Why Complex SaaS Needs a White Box Protocol for AI
Beyond UI Generation — where humans and AI communicate through meaning, not pixels
TL;DR — Give AI a White Box, Not a Black Box
Most AI agents interact with web apps through Black Box methods: consuming DOM dumps or screenshots, then guessing what to click.
But HTML was never designed for machines. From the AI's perspective, the DOM is noise where business logic is faintly buried.
This essay argues for a White Box approach:
Instead of making agents reverse-engineer the UI, expose a Semantic State Layer that reveals the application's structure, rules, state, and valid transitions directly.
This is not about replacing UI. It's about giving AI agents a proper interface — what I call an Intelligence Interface (II) — alongside the traditional User Interface.
This post introduces Manifesto, an open-source engine that implements this philosophy with a concrete protocol: @manifesto-io/*.
1. Black Box: The Current State of AI + Web Apps
Here's how most teams "add AI" to their web apps today:
- Use LangChain, AutoGPT, or browser automation
- Drive Playwright or Puppeteer
- Dump the DOM or screenshot into the model
- Hope it figures out what to click
This is the Black Box approach. The agent sees only the rendered surface and must infer everything else.

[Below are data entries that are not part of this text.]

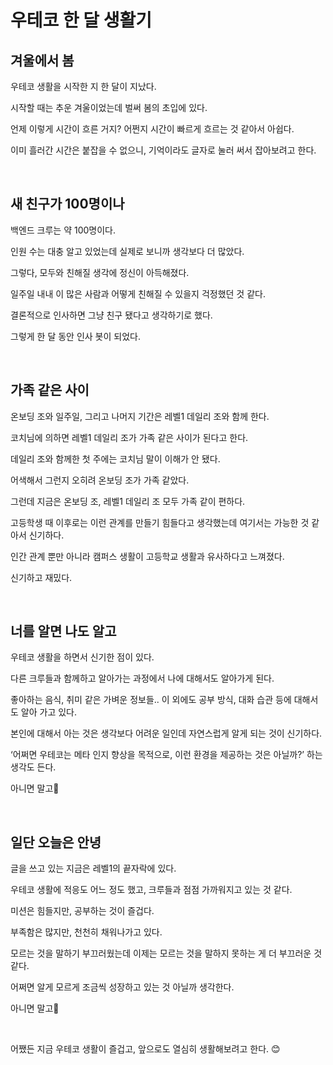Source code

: # 우테코 한 달 생활기

## 겨울에서 봄

우테코 생활을 시작한 지 한 달이 지났다.

시작할 때는 추운 겨울이었는데 벌써 봄의 초입에 있다.

언제 이렇게 시간이 흐른 거지? 어쩐지 시간이 빠르게 흐르는 것 같아서 아쉽다.

이미 흘러간 시간은 붙잡을 수 없으니, 기억이라도 글자로 눌러 써서 잡아보려고 한다.

<br>

## 새 친구가 100명이나

백엔드 크루는 약 100명이다.

인원 수는 대충 알고 있었는데 실제로 보니까 생각보다 더 많았다.

그렇다, 모두와 친해질 생각에 정신이 아득해졌다.

일주일 내내 이 많은 사람과 어떻게 친해질 수 있을지 걱정했던 것 같다.

결론적으로 인사하면 그냥 친구 됐다고 생각하기로 했다.

그렇게 한 달 동안 인사 봇이 되었다.

<br>

## 가족 같은 사이

온보딩 조와 일주일, 그리고 나머지 기간은 레벨1 데일리 조와 함께 한다.

코치님에 의하면 레벨1 데일리 조가 가족 같은 사이가 된다고 한다.

데일리 조와 함께한 첫 주에는 코치님 말이 이해가 안 됐다.

어색해서 그런지 오히려 온보딩 조가 가족 같았다.

그런데 지금은 온보딩 조, 레벨1 데일리 조 모두 가족 같이 편하다.

고등학생 때 이후로는 이런 관계를 만들기 힘들다고 생각했는데 여기서는 가능한 것 같아서 신기하다.

인간 관계 뿐만 아니라 캠퍼스 생활이 고등학교 생활과 유사하다고 느껴졌다.

신기하고 재밌다.

<br>

## 너를 알면 나도 알고

우테코 생활을 하면서 신기한 점이 있다.

다른 크루들과 함께하고 알아가는 과정에서 나에 대해서도 알아가게 된다.

좋아하는 음식, 취미 같은 가벼운 정보들.. 이 외에도 공부 방식, 대화 습관 등에 대해서도 알아 가고 있다.

본인에 대해서 아는 것은 생각보다 어려운 일인데 자연스럽게 알게 되는 것이 신기하다.

‘어쩌면 우테코는 메타 인지 향상을 목적으로, 이런 환경을 제공하는 것은 아닐까?’ 하는 생각도 든다.

아니면 말고🤔

<br>

## 일단 오늘은 안녕

글을 쓰고 있는 지금은 레벨1의 끝자락에 있다.

우테코 생활에 적응도 어느 정도 했고, 크루들과 점점 가까워지고 있는 것 같다.


미션은 힘들지만, 공부하는 것이 즐겁다.

부족함은 많지만, 천천히 채워나가고 있다.

모르는 것을 말하기 부끄러웠는데 이제는 모르는 것을 말하지 못하는 게 더 부끄러운 것 같다.

어쩌면 알게 모르게 조금씩 성장하고 있는 것 아닐까 생각한다.

아니면 말고🤔

<br>

어쨌든 지금 우테코 생활이 즐겁고, 앞으로도 열심히 생활해보려고 한다. 😊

What's Wrong with DOM Dumps?
Consider a typical Material UI form field:
<div class="MuiFormControl-root css-1u3bzj6">
<label class="MuiInputLabel-root">Product Name</label>
<div class="MuiInputBase-root">
<input aria-invalid="false" type="text" class="MuiInputBase-input" value="" />
</div>
<p class="MuiFormHelperText-root">This field is required.</p>
</div>
From an agent's perspective:
| Problem | Impact |
|---|---|
| Token waste | 90% of tokens are class names and wrappers |
| Missing constraints | Is it required? What's the max length? |
| No dependencies | Does this field depend on others? |
| No causality | Submit is disabled — but why? |
The agent is forced to guess. A CSS refactor breaks everything. A layout change confuses the model. The logic was never exposed — only its visual projection.
Signal < 10%. Noise > 90%.
2. White Box: Exposing the Application's Brain
The alternative is a White Box protocol.
Instead of showing HTML, the engine exposes a Semantic Snapshot — a structured representation of the application's internal state that agents can read directly.
{
"topology": {
"viewId": "product-create",
"mode": "create",
"sections": [
{ "id": "basic", "title": "Basic Info", "fields": ["name", "productType"] },
{ "id": "shipping", "title": "Shipping", "fields": ["shippingWeight"] }
]
},
"state": {
"form": { "isValid": false, "isDirty": false },
"fields": {
"name": {
"value": "",
"meta": { "valid": false, "hidden": false, "disabled": false, "errors": ["Required"] }
},
"productType": {
"value": "PHYSICAL",
"meta": { "valid": true, "hidden": false, "disabled": false, "errors": [] }
},
"shippingWeight": {
"value": null,
"meta": { "valid": true, "hidden": false, "disabled": false, "errors": [] }
}
}
},
"constraints": {
"name": { "required": true, "minLength": 2, "maxLength": 100 },
"shippingWeight": { "min": 0, "max": 2000, "dependsOn": ["productType"] }
},
"interactions": [
{ "id": "updateField:name", "intent": "updateField", "target": "name", "available": true },
{ "id": "updateField:productType", "intent": "updateField", "target": "productType", "available": true },
{ "id": "submit", "intent": "submit", "available": false, "reason": "Name is required" }
]
}
Now the agent has:
- Topology: Screen structure, sections, field hierarchy
- State: Current values, validity, visibility, errors — per field
- Constraints: Required, min/max, dependencies
- Interactions: What actions are available, and why some are blocked
No guessing. No inference. The agent reads the application's brain directly.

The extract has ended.